Gren se sorprendió. —Su Alteza, ¿está diciendo que alguien ha tomado control del General Aelra? ¿Podrían ser esos cultivadores?
—Es una posibilidad. Anteriormente, mató a Velzok y sus hombres en el borde del Sistema Estelar Erythar. Lo encontré sospechoso desde el principio—Aelra no es alguien que actúe tan imprudentemente.
Gren se dio cuenta rápidamente de que el príncipe le decía esto porque tenía una tarea importante en mente. —¿Cuáles son sus órdenes, Su Alteza?
—Necesito que te infiltres en el Planeta Teutonia antes de que comience la batalla en el Planeta Gallia y reúnas inteligencia.
El Príncipe Ceodore nunca luchaba batallas en las que no tenía confianza. Hasta que tuviera información completa y precisa sobre Aelra, permanecía inquieto—algo sobre esta situación parecía no estar bien en todas direcciones.
—Entendido. Partiré para el Planeta Teutonia de inmediato.
Nemel se inclinó y salió de la habitación.
El Príncipe Ceodore se recostó en el sofá, cruzó una pierna sobre la otra y murmuró para sí mismo, «Aelra, veamos qué hay detrás de esa máscara tuya—¿eres hombre o fantasma?»
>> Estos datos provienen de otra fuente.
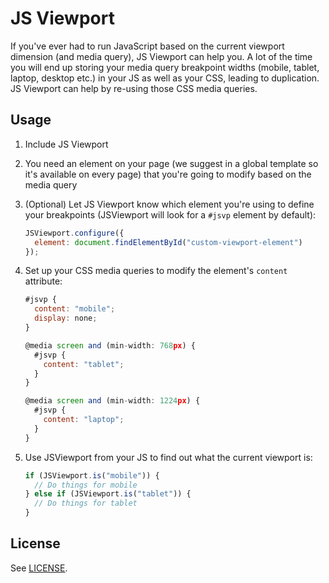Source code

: # JS Viewport

If you've ever had to run JavaScript based on the current viewport dimension
(and media query), JS Viewport can help you. A lot of the time you will end up
storing your media query breakpoint widths (mobile, tablet, laptop, desktop
etc.) in your JS as well as your CSS, leading to duplication. JS Viewport can
help by re-using those CSS media queries.

## Usage

1. Include JS Viewport
2. You need an element on your page (we suggest in a global template so it's
   available on every page) that you're going to modify based on the media
   query
3. (Optional) Let JS Viewport know which element you're using to define your
   breakpoints (JSViewport will look for a `#jsvp` element by default):

   ```js
   JSViewport.configure({
     element: document.findElementById("custom-viewport-element")
   });
   ```

4. Set up your CSS media queries to modify the element's `content` attribute:

   ```js
   #jsvp {
     content: "mobile";
     display: none;
   }

   @media screen and (min-width: 768px) {
     #jsvp {
       content: "tablet";
     }
   }

   @media screen and (min-width: 1224px) {
     #jsvp {
       content: "laptop";
     }
   }
   ```

5. Use JSViewport from your JS to find out what the current viewport is:

   ```js
   if (JSViewport.is("mobile")) {
     // Do things for mobile
   } else if (JSViewport.is("tablet")) {
     // Do things for tablet
   }
   ```

## License

See [LICENSE](LICENSE.md).
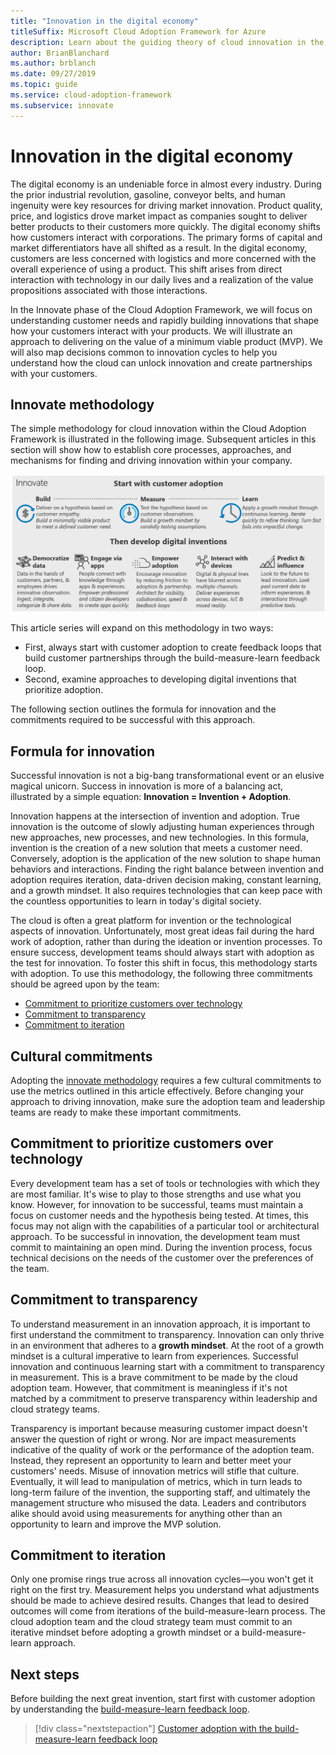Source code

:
 ```yaml
---
title: "Innovation in the digital economy"
titleSuffix: Microsoft Cloud Adoption Framework for Azure
description: Learn about the guiding theory of cloud innovation in the Cloud Adoption Framework.
author: BrianBlanchard
ms.author: brblanch
ms.date: 09/27/2019
ms.topic: guide
ms.service: cloud-adoption-framework
ms.subservice: innovate
---
```


# Innovation in the digital economy

The digital economy is an undeniable force in almost every industry. During the prior industrial revolution, gasoline, conveyor belts, and human ingenuity were key resources for driving market innovation. Product quality, price, and logistics drove market impact as companies sought to deliver better products to their customers more quickly. The digital economy shifts how customers interact with corporations. The primary forms of capital and market differentiators have all shifted as a result. In the digital economy, customers are less concerned with logistics and more concerned with the overall experience of using a product. This shift arises from direct interaction with technology in our daily lives and a realization of the value propositions associated with those interactions.

In the Innovate phase of the Cloud Adoption Framework, we will focus on understanding customer needs and rapidly building innovations that shape how your customers interact with your products. We will illustrate an approach to delivering on the value of a minimum viable product (MVP). We will also map decisions common to innovation cycles to help you understand how the cloud can unlock innovation and create partnerships with your customers.

## Innovate methodology

The simple methodology for cloud innovation within the Cloud Adoption Framework is illustrated in the following image. Subsequent articles in this section will show how to establish core processes, approaches, and mechanisms for finding and driving innovation within your company.

![Diagram of the Innovate methodology of the Cloud Adoption Framework](../../_images/innovate/innovate-methodology.png)

This article series will expand on this methodology in two ways:

- First, always start with customer adoption to create feedback loops that build customer partnerships through the build-measure-learn feedback loop.
- Second, examine approaches to developing digital inventions that prioritize adoption.

The following section outlines the formula for innovation and the commitments required to be successful with this approach.

## Formula for innovation

Successful innovation is not a big-bang transformational event or an elusive magical unicorn. Success in innovation is more of a balancing act, illustrated by a simple equation: **Innovation = Invention + Adoption**.

Innovation happens at the intersection of invention and adoption. True innovation is the outcome of slowly adjusting human experiences through new approaches, new processes, and new technologies. In this formula, invention is the creation of a new solution that meets a customer need. Conversely, adoption is the application of the new solution to shape human behaviors and interactions. Finding the right balance between invention and adoption requires iteration, data-driven decision making, constant learning, and a growth mindset. It also requires technologies that can keep pace with the countless opportunities to learn in today's digital society.

The cloud is often a great platform for invention or the technological aspects of innovation. Unfortunately, most great ideas fail during the hard work of adoption, rather than during the ideation or invention processes. To ensure success, development teams should always start with adoption as the test for innovation. To foster this shift in focus, this methodology starts with adoption. To use this methodology, the following three commitments should be agreed upon by the team:

- [Commitment to prioritize customers over technology](#commitment-to-prioritize-customers-over-technology)
- [Commitment to transparency](#commitment-to-transparency)
- [Commitment to iteration](#commitment-to-iteration)

## Cultural commitments

Adopting the [innovate methodology](../index.md) requires a few cultural commitments to use the metrics outlined in this article effectively. Before changing your approach to driving innovation, make sure the adoption team and leadership teams are ready to make these important commitments.

## Commitment to prioritize customers over technology

Every development team has a set of tools or technologies with which they are most familiar. It's wise to play to those strengths and use what you know. However, for innovation to be successful, teams must maintain a focus on customer needs and the hypothesis being tested. At times, this focus may not align with the capabilities of a particular tool or architectural approach. To be successful in innovation, the development team must commit to maintaining an open mind. During the invention process, focus technical decisions on the needs of the customer over the preferences of the team.

## Commitment to transparency

To understand measurement in an innovation approach, it is important to first understand the commitment to transparency. Innovation can only thrive in an environment that adheres to a **growth mindset**. At the root of a growth mindset is a cultural imperative to learn from experiences. Successful innovation and continuous learning start with a commitment to transparency in measurement. This is a brave commitment to be made by the cloud adoption team. However, that commitment is meaningless if it's not matched by a commitment to preserve transparency within leadership and cloud strategy teams.

Transparency is important because measuring customer impact doesn't answer the question of right or wrong. Nor are impact measurements indicative of the quality of work or the performance of the adoption team. Instead, they represent an opportunity to learn and better meet your customers' needs. Misuse of innovation metrics will stifle that culture. Eventually, it will lead to manipulation of metrics, which in turn leads to long-term failure of the invention, the supporting staff, and ultimately the management structure who misused the data. Leaders and contributors alike should avoid using measurements for anything other than an opportunity to learn and improve the MVP solution.

## Commitment to iteration

Only one promise rings true across all innovation cycles&mdash;you won't get it right on the first try. Measurement helps you understand what adjustments should be made to achieve desired results. Changes that lead to desired outcomes will come from iterations of the build-measure-learn process. The cloud adoption team and the cloud strategy team must commit to an iterative mindset before adopting a growth mindset or a build-measure-learn approach.

## Next steps

Before building the next great invention, start first with customer adoption by understanding the [build-measure-learn feedback loop](./adoption.md).

> [!div class="nextstepaction"]
> [Customer adoption with the build-measure-learn feedback loop](./adoption.md)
El ejército alienígena comenzó a reunirse, pero sus acciones no pasaron desapercibidas para el Imperio Draconis. El imperio recibió informes rápidamente. Al principio, asumieron que los alienígenas se estaban preparando para atacar el Planeta Veloxia, poniéndolos en alerta máxima. Sin embargo, cuando llegaron los datos, descubrieron que las fuerzas alienígenas no se estaban reuniendo en dirección al Planeta Veloxia en absoluto, sino que se dirigían hacia un planeta completamente diferente.
—¿Qué diablos están haciendo estos alienígenas? No puedo entender sus intenciones en absoluto.
El Emperador y sus ministros se reunieron una vez más para discutir la desconcertante situación.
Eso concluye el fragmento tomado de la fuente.